More photographs of the restoration are available here: Restoration Photographs
The Landmark Trust became aware of the Banqueting House in 1989 and it finally acquired the property in 1999. By this time the building had literally fallen into disrepair. The Trust set about obtaining funding for renovations and a team of experts, including architect Andrew Thomas, was appointed to prepare plans and obtain any necessary permissions.
Essential remedial work to stabilise the structure were soon underway. The Landmark Trust then progressed work as fast as possible as funds became available with the main work starting in February 2002 when the stone mason John Maloney and his team got to work on the building. John has considerable experience of this kind of renovation work having completed projects on many of North Yorkshire’s ruins including Jervaulx Abbey. Progress, at first, was relatively slow as with each area of stonework that was removed more problems were revealed.
The site is exposed and in order for work to continue through the winter it was soon apparent the some form of shelter would be required.

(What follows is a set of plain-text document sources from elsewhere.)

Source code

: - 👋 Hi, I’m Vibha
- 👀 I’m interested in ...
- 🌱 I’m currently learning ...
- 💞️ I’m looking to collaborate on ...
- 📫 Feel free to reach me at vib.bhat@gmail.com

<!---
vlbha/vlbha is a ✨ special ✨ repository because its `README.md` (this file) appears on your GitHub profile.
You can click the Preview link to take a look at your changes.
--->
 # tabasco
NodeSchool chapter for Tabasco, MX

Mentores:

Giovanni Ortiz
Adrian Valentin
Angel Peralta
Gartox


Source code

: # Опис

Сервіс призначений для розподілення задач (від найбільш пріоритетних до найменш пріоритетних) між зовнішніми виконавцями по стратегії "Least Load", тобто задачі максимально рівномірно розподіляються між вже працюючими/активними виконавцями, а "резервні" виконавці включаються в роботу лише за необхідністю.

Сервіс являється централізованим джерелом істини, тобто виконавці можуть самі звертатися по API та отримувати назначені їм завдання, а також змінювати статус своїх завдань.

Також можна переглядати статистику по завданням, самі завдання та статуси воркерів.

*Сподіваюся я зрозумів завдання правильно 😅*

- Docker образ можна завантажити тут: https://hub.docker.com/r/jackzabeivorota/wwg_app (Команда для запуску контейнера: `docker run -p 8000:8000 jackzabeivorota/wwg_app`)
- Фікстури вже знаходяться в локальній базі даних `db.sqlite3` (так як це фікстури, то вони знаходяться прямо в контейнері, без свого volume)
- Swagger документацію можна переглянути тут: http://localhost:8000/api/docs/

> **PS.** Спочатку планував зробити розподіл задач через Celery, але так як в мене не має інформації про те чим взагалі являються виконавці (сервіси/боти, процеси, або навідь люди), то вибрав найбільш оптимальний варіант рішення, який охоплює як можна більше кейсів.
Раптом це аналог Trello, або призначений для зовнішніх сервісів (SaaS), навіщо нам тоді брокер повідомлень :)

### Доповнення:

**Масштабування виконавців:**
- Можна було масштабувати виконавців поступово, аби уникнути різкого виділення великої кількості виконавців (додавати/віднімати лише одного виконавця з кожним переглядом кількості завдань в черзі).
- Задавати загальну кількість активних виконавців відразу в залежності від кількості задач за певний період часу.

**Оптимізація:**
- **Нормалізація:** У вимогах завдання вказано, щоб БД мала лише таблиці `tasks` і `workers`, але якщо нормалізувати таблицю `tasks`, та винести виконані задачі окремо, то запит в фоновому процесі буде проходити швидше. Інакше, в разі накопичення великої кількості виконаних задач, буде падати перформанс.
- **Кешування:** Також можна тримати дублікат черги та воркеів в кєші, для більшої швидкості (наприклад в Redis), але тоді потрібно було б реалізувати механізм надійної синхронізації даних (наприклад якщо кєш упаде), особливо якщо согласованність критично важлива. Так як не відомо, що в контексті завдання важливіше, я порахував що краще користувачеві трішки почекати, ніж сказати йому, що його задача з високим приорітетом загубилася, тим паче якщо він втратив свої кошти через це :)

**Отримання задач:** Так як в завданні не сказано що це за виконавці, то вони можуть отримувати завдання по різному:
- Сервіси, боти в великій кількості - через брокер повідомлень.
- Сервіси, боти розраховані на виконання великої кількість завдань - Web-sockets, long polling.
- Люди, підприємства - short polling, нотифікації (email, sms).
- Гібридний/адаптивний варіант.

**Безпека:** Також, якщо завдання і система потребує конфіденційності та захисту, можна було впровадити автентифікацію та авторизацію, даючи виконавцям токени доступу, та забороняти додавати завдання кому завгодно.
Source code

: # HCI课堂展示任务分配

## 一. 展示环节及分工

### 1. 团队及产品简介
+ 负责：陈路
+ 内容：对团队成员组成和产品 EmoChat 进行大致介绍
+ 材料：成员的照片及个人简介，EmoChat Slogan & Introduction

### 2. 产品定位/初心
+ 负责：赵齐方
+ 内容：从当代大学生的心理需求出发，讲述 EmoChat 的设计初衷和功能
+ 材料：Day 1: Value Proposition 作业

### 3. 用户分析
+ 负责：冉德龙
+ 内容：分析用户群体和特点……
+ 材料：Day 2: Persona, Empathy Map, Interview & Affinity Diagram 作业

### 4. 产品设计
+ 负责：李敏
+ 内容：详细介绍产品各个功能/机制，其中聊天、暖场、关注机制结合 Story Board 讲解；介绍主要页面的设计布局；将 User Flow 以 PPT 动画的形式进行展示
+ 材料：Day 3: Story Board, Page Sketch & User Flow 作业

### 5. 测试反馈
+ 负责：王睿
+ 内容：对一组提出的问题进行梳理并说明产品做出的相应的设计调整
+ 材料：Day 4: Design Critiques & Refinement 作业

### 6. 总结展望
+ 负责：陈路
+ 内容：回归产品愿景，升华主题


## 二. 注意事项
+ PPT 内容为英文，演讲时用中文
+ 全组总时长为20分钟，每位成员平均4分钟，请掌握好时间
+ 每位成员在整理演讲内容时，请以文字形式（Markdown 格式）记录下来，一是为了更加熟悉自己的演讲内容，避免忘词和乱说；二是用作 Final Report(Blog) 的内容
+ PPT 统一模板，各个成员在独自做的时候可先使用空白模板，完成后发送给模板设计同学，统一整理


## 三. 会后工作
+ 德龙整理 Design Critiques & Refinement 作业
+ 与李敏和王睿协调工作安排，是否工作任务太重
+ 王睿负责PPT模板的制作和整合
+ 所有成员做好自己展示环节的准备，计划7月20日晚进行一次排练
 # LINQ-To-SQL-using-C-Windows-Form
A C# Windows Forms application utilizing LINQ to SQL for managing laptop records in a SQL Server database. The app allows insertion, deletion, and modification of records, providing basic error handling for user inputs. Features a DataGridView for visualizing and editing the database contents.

By Autumn 2003 the access track had been put in from the Masham road and water and electricity had been brought to the building. The roof covered with York stone slabs was completed and the rooms had started the drying process that would be necessary before they could be finished and decorated.
The restoration of the Ruin was funded through the generosity of English Heritage and many grantmaking trusts and foundations, including the Hackfall Trust, Normanby Charitable Trust, Monument Trust and Esmee Fairbairn Foundation. We are also grateful to the numerous individuals who gave donations to the project through the Landmark Appeal. The Landmark Trust
The completed restoration has won several awards including the Building Conservation category of the RICS Yorkshire Regional awards in 2006.